In the meme pictured above, Rajinikanth’s visage in a still form the Mani Ratnam film Thalapathy has been replaced by that of MK Stalin. This meme also presents Kerala Chief Minister Pinarayi Vijayan, in the place of Mammooty, who plays Rajinikanth’s friend in the 1991 film.
Both the Dravidian MK Stalin and the Communist Pinarayi Vijayan are avowed atheists.
In the midst of the Political storm caused in Tamil Nadu by the Periyarist Karuppar Koottam facebook chanel’s recent denigration of Lord Murugan and his Kanda Sashti Kavasam, Superstar Rajinikanth came out form his political hibernation to acknowledge the sitting AIADMK state government, itself Periyarist in inception, for the swift crackdown on the alleged provocation. Two protagonists of the disturbance were arrested and charged with ‘giving provocation intent to cause riot’, ‘promoting enmity between different groups’ and ‘deliberate and malicious acts intended to outrage religious feelings’ under the Indian Penal Code.

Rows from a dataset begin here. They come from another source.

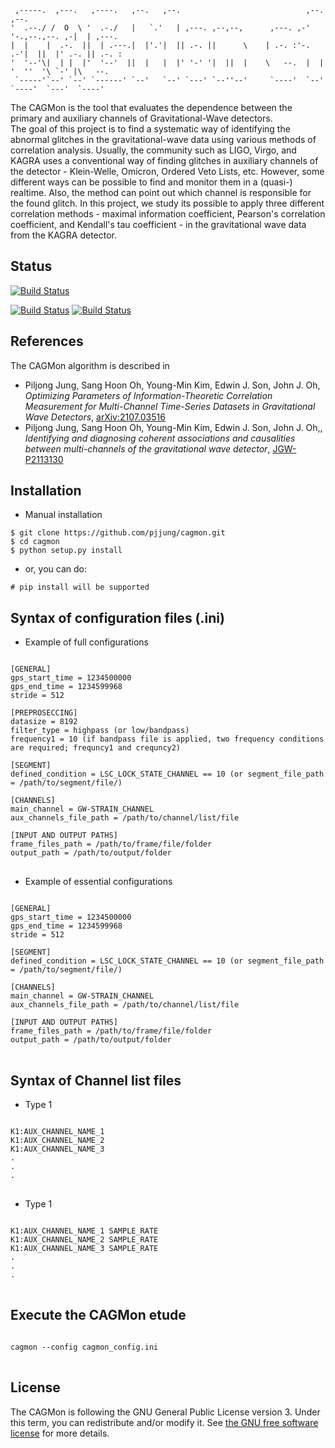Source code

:      ,-----.  ,---.   ,----.   ,--.   ,--.                            ,--.             ,--.        
    '  .--./ /  O  \ '  .-./   |   `.'   | ,---. ,--,--,      ,---. ,-'  '-.,--.,--. ,-|  | ,---.  
    |  |    |  .-.  ||  | .---.|  |'.'|  || .-. ||      \    | .-. :'-.  .-'|  ||  |' .-. || .-. : 
    '  '--'\|  | |  |'  '--'  ||  |   |  |' '-' '|  ||  |    \   --.  |  |  '  ''  '\ `-' |\   --. 
     `-----'`--' `--' `------' `--'   `--' `---' `--''--'     `----'  `--'   `----'  `---'  `----' 
     
The CAGMon is the tool that evaluates the dependence between the primary and auxiliary channels of Gravitational-Wave detectors.    
The goal of this project is to find a systematic way of identifying the abnormal glitches in the gravitational-wave data using various methods of correlation analysis. Usually, the community such as LIGO, Virgo, and KAGRA uses a conventional way of finding glitches in auxiliary channels of the detector - Klein-Welle, Omicron, Ordered Veto Lists, etc. However, some different ways can be possible to find and monitor them in a (quasi-) realtime. Also, the method can point out which channel is responsible for the found glitch. In this project, we study its possible to apply three different correlation methods - maximal information coefficient, Pearson's correlation coefficient, and Kendall's tau coefficient - in the gravitational wave data from the KAGRA detector.

## Status

[![Build Status](https://img.shields.io/badge/version-0.8.5-blue)](https://img.shields.io/badge/version-0.8.5-blue)

[![Build Status](https://img.shields.io/badge/license-%20GPLv3-green)](https://img.shields.io/badge/license-%20GPLv3-green)
[![Build Status](https://img.shields.io/badge/python-3.6%20%7C%203.7%20%7C%203.8%20%7C%203.9-brightgreen)](https://img.shields.io/badge/python-3.6%20%7C%203.7%20%7C%203.8%20%7C%203.9-brightgreen)

## References

The CAGMon algorithm is described in
- Piljong Jung, Sang Hoon Oh, Young-Min Kim, Edwin J. Son, John J. Oh, *Optimizing Parameters of Information-Theoretic Correlation Measurement for Multi-Channel Time-Series Datasets in Gravitational Wave Detectors*, [arXiv:2107.03516](https://arxiv.org/abs/2107.03516)
- Piljong Jung, Sang Hoon Oh, Young-Min Kim, Edwin J. Son, John J. Oh,, *Identifying and diagnosing coherent associations and causalities between multi-channels of the gravitational wave detector*, [JGW-P2113130](https://gwdoc.icrr.u-tokyo.ac.jp/cgi-bin/private/DocDB/ShowDocument?docid=13130)


## Installation
* Manual installation
```
$ git clone https://github.com/pjjung/cagmon.git
$ cd cagmon
$ python setup.py install
```
* or, you can do:
```
# pip install will be supported
```

## Syntax of configuration files (.ini)
* Example of full configurations
<pre>
<code>
[GENERAL]
gps_start_time = 1234500000
gps_end_time = 1234599968
stride = 512

[PREPROSECCING]
datasize = 8192
filter_type = highpass (or low/bandpass)
frequency1 = 10 (if bandpass file is applied, two frequency conditions are required; frequncy1 and crequncy2)

[SEGMENT]
defined_condition = LSC_LOCK_STATE_CHANNEL == 10 (or segment_file_path = /path/to/segment/file/)

[CHANNELS]
main_channel = GW-STRAIN_CHANNEL
aux_channels_file_path = /path/to/channel/list/file

[INPUT AND OUTPUT PATHS]
frame_files_path = /path/to/frame/file/folder
output_path = /path/to/output/folder
</code>
</pre> 

* Example of essential configurations
<pre>
<code>
[GENERAL]
gps_start_time = 1234500000
gps_end_time = 1234599968
stride = 512

[SEGMENT]
defined_condition = LSC_LOCK_STATE_CHANNEL == 10 (or segment_file_path = /path/to/segment/file/)

[CHANNELS]
main_channel = GW-STRAIN_CHANNEL
aux_channels_file_path = /path/to/channel/list/file

[INPUT AND OUTPUT PATHS]
frame_files_path = /path/to/frame/file/folder
output_path = /path/to/output/folder
</code>
</pre> 

## Syntax of Channel list files
* Type 1
<pre>
<code>
K1:AUX_CHANNEL_NAME_1
K1:AUX_CHANNEL_NAME_2
K1:AUX_CHANNEL_NAME_3
.
.
.
</code>
</pre> 

* Type 1
<pre>
<code>
K1:AUX_CHANNEL_NAME_1 SAMPLE_RATE
K1:AUX_CHANNEL_NAME_2 SAMPLE_RATE
K1:AUX_CHANNEL_NAME_3 SAMPLE_RATE
.
.
.
</code>
</pre> 

## Execute the CAGMon etude
<pre>
<code>
cagmon --config cagmon_config.ini
</code>
</pre> 

## License

The CAGMon is following the GNU General Public License version 3. Under this term, you can redistribute and/or modify it.
See [the GNU free software license](http://www.gnu.org/licenses/) for more details.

Writing on this matter based on my valid, if limited, locus standi, as a Jaffna born Tamil, I must note that while I am enamored of the ethos and charisma of Dravidian politics, I have never appreciated its central praxis of narrow communal scapegoating as a means to mass mobilization. While admiring their pioneering deconstruction of religion and myth as means to power and as forms of social control, I have always rejected their blank atheism as a window onto the truth of human existence. Without developing this sensitive, explosive even, subject further, I would like to take the opportunity of its topicality to index my own engagement with this nexus of Muruga and Thalaiva! In 2016/17, I presented an installation and performance at the Singapore Biennale which itself became the basis for 5th photographic series of the Koboi Project titled Kiasu Cowboys. Central to this work are the acknowledgement of Lord Murugan, via an antique terra cotta icon of the ‘mango myth’ and a large photographic print of a cinema hoarding of Superstar Rajinikanth.